In conjunction with DallowayDay2018 (see the Events page), we thought we’d ask Woolf fans for their favourite Woolf quotation. Don’t worry about the exact words, we can probably find the one you mean. Journalists and others often condense Woolf’s words into a ‘neater’ or ‘improved’ form; for instance, ‘I would venture to guess that Anon, who wrote so many poems without signing them, was often a woman’ (A Room of One’s Own) often appears as ‘For most of history, Anonymous was a woman’.
So what are we asking you to do? Just click on the ‘Send Message’ button on the VWSGB Facebook page and type in your favourite Woolf quotation, where it comes from and a few words about why you like it, and we’ll add it to our list.

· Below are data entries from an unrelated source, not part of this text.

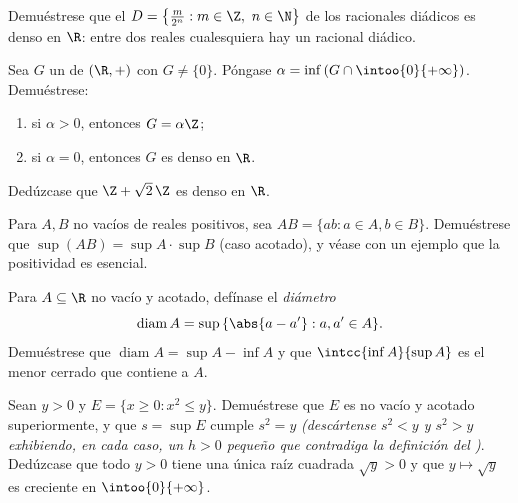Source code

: \begin{exercise}[$\star\star$]\label{exo:b1:reals:8}
Demuéstrese que el  $D = \bigl\{\frac{m}{2^n} : m \in \Z,\ n \in
\N\bigr\}$ de los racionales diádicos es denso en $\R$: entre dos
reales cualesquiera hay un racional diádico.
\end{exercise}

\begin{exercise}[$\star\star\star$]\label{exo:b1:reals:9}
Sea $G$ un  de $(\R, +)$ con $G \neq \{0\}$. Póngase
$\alpha = \inf\,(G \cap \intoo{0}{+\infty})$. Demuéstrese:
\begin{enumerate}
  \item si $\alpha > 0$, entonces $G = \alpha\Z$;
  \item si $\alpha = 0$, entonces $G$ es denso en $\R$.
\end{enumerate}
Dedúzcase que $\Z + \sqrt 2\,\Z$ es denso en $\R$.
\end{exercise}

\begin{exercise}[$\star\star\star$]\label{exo:b1:reals:10}
Para $A, B$  no vacíos de reales positivos, sea
$AB = \{ab : a \in A, b \in B\}$. Demuéstrese que
$\sup(AB) = \sup A \cdot \sup B$ (caso acotado), y véase con un ejemplo
que la positividad es esencial.
\end{exercise}

\begin{exercise}[$\star\star$]\label{exo:b1:reals:11}
Para $A \subseteq \R$ no vacío y acotado, defínase el
\emph{diámetro}
\[
\operatorname{diam} A = \sup\,\{\abs{a - a'} : a, a' \in A\} .
\]
Demuéstrese que $\operatorname{diam} A = \sup A - \inf A$ y que
$\intcc{\inf A}{\sup A}$ es el menor  cerrado que contiene
a $A$.
\end{exercise}

\begin{exercise}[$\star\star\star$]\label{exo:b1:reals:12}
Sean $y > 0$ y $E = \{x \geq 0 : x^2 \leq y\}$. Demuéstrese que $E$ es
no vacío y acotado superiormente, y que $s = \sup E$ cumple $s^2 = y$
\emph{(descártense $s^2 < y$ y $s^2 > y$ exhibiendo, en cada caso, un
$h > 0$ pequeño que contradiga la definición del )}. Dedúzcase
que todo $y > 0$ tiene una única raíz cuadrada $\sqrt y > 0$ y que
$y \mapsto \sqrt y$ es creciente en $\intoo{0}{+\infty}$.
\end{exercise}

We need your quotes by the third Wednesday in June, which most Woolfians consider to be the day on which Clarissa Dalloway takes her walk around London and holds her party. This year, as in 1923, when Mrs Dalloway is set, this falls on Wednesday 20 June.
* Extended to 30 June *
When we’ve collected all your ideas, we’ll shortlist the top 5 and ask you to vote for one of them. We’ll announce the result in early July.
#VWquotevote result
The votes have all been counted, and one Virginia Woolf quotation has been voted for above the others. Intellectual freedom is much on our minds at the moment it seems (possibly related to the current political climate), as the winner is:
Lock up your libraries if you like; but there is no gate, no lock, no bolt that you can set upon the freedom of my mind.
(A Room of One’s Own)
Thanks everyone for voting, and to those who suggested quotations for shortlisting. We’ll do the same thing for next year’s Dallowday and see whether we get a different result.